Items listed in a dataset:

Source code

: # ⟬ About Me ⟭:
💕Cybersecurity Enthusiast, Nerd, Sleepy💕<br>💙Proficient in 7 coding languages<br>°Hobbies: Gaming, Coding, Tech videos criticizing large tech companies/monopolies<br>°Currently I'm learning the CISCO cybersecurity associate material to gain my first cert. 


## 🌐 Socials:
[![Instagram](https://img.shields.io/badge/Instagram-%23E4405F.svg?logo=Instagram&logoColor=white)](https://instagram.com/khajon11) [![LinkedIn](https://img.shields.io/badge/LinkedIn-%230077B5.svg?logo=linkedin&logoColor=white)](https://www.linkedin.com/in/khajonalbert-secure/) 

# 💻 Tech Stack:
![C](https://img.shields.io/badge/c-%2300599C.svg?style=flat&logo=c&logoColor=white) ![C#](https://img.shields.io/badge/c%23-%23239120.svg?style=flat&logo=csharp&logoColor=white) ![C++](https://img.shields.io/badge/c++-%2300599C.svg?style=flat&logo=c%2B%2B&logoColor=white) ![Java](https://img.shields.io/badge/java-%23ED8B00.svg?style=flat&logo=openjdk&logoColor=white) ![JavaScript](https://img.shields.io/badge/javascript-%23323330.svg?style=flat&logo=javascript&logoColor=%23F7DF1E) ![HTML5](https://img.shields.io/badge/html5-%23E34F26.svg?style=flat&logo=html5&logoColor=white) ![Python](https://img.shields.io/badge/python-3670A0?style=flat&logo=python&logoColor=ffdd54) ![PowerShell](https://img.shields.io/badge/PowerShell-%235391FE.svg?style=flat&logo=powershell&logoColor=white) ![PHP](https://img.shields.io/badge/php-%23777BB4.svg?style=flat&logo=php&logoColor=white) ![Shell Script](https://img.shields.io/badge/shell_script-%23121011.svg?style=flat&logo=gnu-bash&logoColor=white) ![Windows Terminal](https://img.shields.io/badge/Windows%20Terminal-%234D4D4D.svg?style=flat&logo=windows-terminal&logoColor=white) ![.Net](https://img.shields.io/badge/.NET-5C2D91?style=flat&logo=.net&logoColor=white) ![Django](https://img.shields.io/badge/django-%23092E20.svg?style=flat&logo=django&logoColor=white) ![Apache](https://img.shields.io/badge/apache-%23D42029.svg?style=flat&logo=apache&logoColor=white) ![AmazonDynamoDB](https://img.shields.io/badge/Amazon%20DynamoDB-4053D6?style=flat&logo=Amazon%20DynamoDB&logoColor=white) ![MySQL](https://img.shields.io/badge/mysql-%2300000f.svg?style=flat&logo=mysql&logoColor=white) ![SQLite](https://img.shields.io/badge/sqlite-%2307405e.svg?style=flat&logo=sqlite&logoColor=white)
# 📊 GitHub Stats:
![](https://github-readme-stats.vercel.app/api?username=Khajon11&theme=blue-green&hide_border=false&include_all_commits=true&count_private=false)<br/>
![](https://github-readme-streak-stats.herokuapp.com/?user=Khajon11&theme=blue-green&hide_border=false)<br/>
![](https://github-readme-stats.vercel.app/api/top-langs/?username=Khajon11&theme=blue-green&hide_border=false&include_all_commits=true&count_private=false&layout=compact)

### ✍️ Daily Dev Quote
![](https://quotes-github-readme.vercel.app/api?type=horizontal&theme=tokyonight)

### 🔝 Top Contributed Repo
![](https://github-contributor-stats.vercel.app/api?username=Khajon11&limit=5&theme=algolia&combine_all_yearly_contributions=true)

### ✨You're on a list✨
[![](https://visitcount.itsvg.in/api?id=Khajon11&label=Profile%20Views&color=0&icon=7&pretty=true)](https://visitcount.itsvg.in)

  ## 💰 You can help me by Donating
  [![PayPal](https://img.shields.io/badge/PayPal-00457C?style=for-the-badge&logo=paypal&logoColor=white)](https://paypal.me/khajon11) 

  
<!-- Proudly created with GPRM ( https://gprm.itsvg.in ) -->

## Task
Find all the lines with "itsvg" in the data and copy them.

## Response to the exercise
[![](https://visitcount.itsvg.in/api?id=Khajon11&label=Profile%20Views&color=0&icon=7&pretty=true)](https://visitcount.itsvg.in)
<!-- Proudly created with GPRM ( https://gprm.itsvg.in ) -->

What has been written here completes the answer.